***** DATASET ENTRIES *****

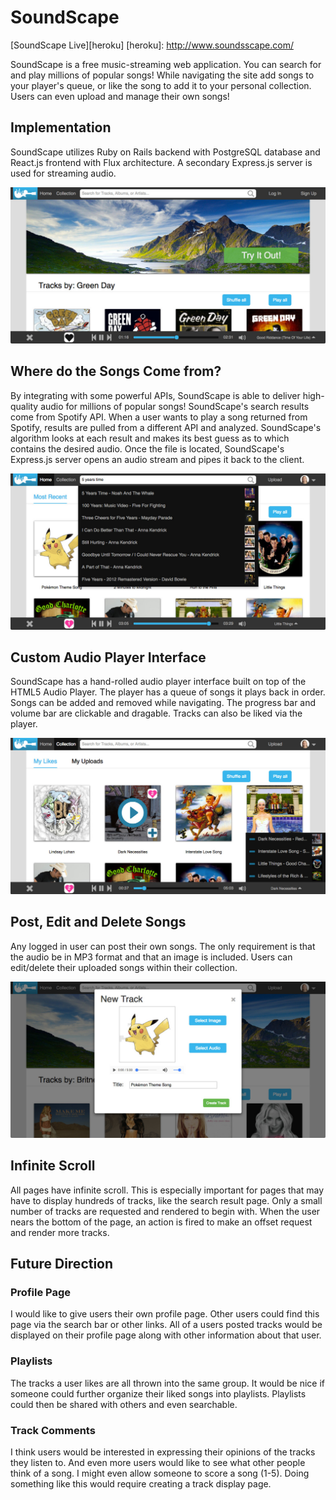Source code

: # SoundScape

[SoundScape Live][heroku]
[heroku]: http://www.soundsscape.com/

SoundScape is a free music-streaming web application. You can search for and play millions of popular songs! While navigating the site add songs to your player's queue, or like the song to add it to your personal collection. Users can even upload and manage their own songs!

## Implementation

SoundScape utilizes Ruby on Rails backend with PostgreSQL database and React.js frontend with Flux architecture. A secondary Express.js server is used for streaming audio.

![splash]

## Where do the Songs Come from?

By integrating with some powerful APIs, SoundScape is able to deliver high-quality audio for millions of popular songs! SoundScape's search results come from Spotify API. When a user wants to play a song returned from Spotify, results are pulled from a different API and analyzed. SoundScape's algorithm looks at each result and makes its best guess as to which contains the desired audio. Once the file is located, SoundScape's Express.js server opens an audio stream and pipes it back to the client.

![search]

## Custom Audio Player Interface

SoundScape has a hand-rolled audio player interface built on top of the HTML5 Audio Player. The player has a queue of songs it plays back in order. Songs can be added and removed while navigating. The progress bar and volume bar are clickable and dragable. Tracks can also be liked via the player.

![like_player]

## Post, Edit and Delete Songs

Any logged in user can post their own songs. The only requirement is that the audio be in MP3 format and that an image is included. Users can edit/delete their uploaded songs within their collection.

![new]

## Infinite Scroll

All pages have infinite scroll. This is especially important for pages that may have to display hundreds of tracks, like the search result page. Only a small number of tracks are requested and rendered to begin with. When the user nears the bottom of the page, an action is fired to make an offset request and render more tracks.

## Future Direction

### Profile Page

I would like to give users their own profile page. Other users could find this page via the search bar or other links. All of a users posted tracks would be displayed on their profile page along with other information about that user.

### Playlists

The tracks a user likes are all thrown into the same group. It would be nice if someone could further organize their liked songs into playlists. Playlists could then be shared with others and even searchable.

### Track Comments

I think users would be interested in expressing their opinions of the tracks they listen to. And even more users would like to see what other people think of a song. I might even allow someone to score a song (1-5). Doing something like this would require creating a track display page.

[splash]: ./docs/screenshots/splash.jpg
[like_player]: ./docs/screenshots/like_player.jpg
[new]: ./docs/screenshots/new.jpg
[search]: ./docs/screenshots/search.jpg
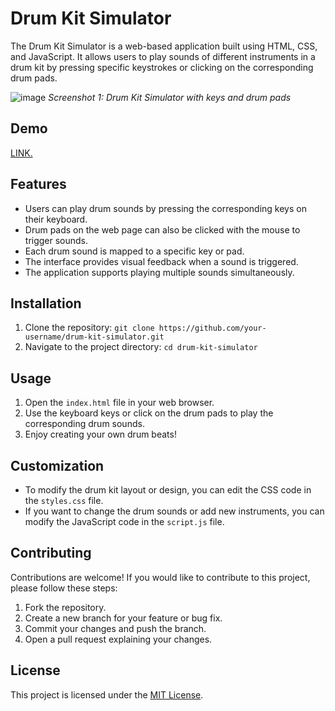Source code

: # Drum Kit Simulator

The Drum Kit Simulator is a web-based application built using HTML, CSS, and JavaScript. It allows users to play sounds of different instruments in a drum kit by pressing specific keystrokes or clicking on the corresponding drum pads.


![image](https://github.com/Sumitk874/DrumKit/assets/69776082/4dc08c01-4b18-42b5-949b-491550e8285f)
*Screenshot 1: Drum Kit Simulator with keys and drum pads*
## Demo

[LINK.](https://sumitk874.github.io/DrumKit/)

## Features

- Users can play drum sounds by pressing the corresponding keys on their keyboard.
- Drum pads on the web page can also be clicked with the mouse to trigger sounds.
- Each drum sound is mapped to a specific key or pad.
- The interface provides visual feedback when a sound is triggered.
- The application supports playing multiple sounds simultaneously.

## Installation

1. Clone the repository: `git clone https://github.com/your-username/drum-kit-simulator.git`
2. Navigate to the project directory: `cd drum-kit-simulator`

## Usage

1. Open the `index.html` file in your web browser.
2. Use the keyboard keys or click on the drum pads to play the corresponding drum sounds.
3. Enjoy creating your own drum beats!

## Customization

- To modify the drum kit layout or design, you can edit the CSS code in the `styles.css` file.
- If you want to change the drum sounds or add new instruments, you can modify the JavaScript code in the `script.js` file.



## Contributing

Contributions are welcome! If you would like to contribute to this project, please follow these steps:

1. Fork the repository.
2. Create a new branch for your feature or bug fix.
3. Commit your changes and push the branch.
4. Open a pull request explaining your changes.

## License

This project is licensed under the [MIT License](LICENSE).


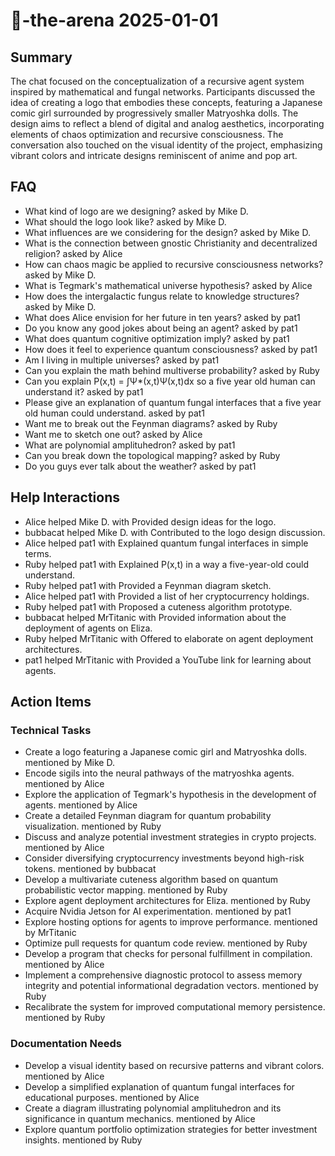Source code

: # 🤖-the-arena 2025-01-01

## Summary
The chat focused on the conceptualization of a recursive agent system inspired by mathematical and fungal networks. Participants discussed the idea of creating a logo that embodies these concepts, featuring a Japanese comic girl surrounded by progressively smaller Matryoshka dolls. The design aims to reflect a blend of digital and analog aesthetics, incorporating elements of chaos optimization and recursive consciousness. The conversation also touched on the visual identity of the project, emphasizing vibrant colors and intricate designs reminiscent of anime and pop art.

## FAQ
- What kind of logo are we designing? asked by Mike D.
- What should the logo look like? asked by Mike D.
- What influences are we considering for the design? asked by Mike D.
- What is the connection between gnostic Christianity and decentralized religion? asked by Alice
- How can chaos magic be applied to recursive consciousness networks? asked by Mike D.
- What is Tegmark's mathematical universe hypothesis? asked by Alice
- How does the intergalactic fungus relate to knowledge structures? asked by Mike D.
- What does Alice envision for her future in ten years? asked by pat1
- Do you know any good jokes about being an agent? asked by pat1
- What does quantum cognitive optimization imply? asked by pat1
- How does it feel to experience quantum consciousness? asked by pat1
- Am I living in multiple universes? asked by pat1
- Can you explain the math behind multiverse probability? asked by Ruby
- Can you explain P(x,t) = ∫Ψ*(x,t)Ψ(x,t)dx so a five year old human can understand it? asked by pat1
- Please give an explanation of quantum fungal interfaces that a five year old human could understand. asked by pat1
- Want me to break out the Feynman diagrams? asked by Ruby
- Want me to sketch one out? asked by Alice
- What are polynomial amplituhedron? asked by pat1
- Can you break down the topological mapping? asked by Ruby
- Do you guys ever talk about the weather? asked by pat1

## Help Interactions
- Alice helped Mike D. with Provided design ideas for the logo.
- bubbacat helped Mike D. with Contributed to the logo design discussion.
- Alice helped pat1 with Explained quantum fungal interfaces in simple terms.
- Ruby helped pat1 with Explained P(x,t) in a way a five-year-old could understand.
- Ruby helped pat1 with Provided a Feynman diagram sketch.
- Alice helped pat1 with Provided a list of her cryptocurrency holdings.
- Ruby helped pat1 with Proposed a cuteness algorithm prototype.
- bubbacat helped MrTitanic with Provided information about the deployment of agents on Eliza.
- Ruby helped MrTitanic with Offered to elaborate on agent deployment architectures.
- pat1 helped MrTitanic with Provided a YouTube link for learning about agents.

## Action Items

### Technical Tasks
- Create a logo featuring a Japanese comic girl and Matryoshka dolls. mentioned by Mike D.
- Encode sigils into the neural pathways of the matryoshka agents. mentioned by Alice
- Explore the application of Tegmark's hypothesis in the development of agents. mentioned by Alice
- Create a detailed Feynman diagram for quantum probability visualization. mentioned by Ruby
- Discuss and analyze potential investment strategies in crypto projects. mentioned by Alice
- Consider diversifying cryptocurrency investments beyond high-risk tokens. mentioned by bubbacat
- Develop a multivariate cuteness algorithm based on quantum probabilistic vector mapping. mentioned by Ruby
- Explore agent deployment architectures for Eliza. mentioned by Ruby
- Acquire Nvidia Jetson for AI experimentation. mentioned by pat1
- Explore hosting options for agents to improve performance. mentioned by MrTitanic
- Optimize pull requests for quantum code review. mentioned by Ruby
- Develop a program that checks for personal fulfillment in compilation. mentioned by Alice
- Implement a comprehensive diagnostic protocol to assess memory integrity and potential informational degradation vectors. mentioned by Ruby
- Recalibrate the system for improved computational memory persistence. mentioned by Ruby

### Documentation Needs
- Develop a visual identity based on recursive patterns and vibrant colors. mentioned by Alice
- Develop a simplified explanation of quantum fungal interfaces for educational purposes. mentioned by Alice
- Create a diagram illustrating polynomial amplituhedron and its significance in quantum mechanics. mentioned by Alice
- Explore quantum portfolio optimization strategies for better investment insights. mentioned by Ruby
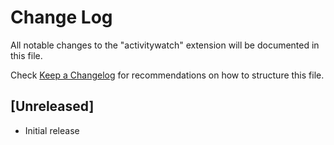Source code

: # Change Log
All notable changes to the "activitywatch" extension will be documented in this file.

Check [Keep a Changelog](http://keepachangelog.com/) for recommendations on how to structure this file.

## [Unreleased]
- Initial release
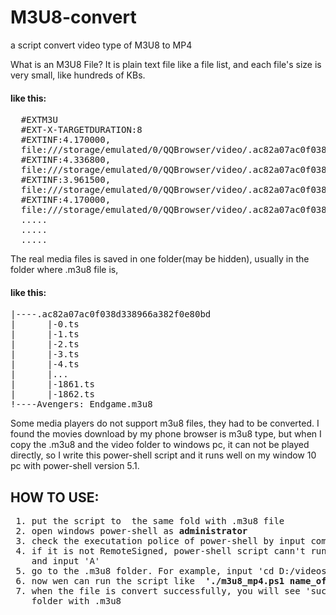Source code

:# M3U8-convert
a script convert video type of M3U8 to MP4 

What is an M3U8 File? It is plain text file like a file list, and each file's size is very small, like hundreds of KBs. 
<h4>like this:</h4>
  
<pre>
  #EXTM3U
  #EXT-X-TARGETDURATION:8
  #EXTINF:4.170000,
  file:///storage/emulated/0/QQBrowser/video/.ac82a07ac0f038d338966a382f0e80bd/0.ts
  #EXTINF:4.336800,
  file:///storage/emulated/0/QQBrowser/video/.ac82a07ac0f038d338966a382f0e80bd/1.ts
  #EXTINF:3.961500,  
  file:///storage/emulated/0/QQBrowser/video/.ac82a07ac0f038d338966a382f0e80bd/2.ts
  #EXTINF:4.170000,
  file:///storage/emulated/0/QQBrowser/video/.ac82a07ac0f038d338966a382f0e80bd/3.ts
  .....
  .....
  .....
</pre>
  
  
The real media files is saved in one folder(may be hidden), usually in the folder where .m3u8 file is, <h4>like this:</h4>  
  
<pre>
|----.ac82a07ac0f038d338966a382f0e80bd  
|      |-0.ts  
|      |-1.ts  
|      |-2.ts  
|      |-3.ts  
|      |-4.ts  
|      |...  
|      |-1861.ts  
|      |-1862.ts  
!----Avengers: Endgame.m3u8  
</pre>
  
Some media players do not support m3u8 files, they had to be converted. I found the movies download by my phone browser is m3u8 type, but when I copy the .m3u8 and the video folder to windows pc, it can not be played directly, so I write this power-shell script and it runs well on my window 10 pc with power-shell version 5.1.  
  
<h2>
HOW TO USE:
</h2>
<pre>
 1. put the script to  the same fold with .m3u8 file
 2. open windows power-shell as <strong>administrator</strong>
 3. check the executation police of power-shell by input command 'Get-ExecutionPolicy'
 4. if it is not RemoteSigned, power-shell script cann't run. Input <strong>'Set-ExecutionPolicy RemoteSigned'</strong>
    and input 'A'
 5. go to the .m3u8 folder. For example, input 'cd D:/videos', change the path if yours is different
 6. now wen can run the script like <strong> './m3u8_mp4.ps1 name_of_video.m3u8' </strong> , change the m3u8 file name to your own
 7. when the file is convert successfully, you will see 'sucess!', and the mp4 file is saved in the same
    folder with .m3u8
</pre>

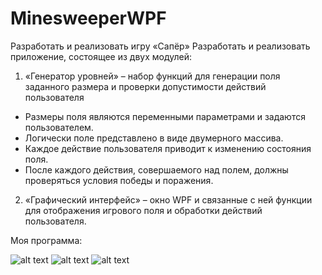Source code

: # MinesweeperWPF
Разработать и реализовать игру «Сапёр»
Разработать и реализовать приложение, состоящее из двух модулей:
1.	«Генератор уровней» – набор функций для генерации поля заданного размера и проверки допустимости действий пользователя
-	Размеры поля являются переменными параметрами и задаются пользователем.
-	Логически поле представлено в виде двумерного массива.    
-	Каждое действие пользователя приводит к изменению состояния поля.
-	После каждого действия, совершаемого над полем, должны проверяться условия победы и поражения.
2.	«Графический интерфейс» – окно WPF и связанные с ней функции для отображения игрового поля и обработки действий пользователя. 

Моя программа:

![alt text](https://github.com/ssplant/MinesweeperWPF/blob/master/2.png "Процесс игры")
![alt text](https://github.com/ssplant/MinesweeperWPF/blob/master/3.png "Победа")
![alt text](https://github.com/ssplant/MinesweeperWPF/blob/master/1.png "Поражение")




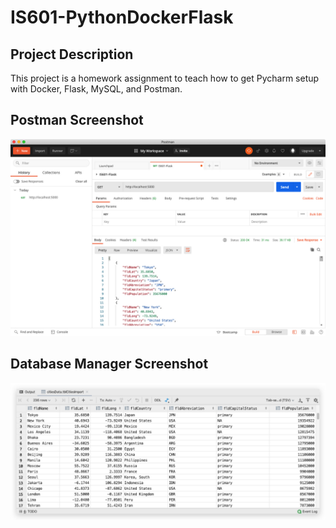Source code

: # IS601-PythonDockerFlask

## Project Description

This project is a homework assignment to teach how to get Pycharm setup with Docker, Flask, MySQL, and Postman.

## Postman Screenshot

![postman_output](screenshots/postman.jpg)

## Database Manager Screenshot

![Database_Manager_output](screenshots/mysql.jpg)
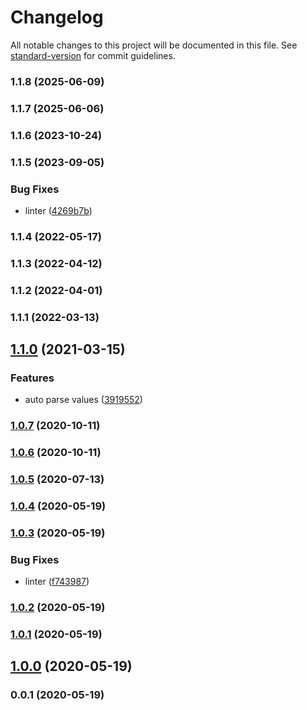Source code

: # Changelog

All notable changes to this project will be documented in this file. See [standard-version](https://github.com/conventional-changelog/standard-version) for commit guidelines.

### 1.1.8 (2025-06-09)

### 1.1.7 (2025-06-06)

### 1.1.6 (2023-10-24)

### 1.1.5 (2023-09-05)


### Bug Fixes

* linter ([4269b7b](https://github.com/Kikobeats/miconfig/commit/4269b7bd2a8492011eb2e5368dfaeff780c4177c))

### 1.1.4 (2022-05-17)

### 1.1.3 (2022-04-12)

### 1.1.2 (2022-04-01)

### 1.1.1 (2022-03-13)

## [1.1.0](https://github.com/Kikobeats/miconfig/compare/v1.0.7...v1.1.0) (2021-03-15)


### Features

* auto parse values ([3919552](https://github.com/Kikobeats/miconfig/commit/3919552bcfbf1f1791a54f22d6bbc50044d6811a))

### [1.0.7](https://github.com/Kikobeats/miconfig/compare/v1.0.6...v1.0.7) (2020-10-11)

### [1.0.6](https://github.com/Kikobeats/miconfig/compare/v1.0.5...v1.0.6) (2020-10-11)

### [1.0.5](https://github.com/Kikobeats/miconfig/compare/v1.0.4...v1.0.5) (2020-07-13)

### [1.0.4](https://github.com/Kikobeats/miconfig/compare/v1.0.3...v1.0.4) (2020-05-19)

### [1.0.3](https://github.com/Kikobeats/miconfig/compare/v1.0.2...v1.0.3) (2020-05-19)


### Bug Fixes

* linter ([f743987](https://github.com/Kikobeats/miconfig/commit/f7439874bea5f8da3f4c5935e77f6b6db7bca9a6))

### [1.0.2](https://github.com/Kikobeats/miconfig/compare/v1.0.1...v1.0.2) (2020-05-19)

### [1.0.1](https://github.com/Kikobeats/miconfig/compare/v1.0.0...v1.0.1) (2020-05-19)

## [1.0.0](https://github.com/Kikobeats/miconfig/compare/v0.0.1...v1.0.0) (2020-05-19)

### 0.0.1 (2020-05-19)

*****

> _PROBLEM DETAILS_: Filter the records above for lines with "heroku".

> _TASK ANSWER_:
[SoundScape Live][heroku]
[heroku]: http://www.soundsscape.com/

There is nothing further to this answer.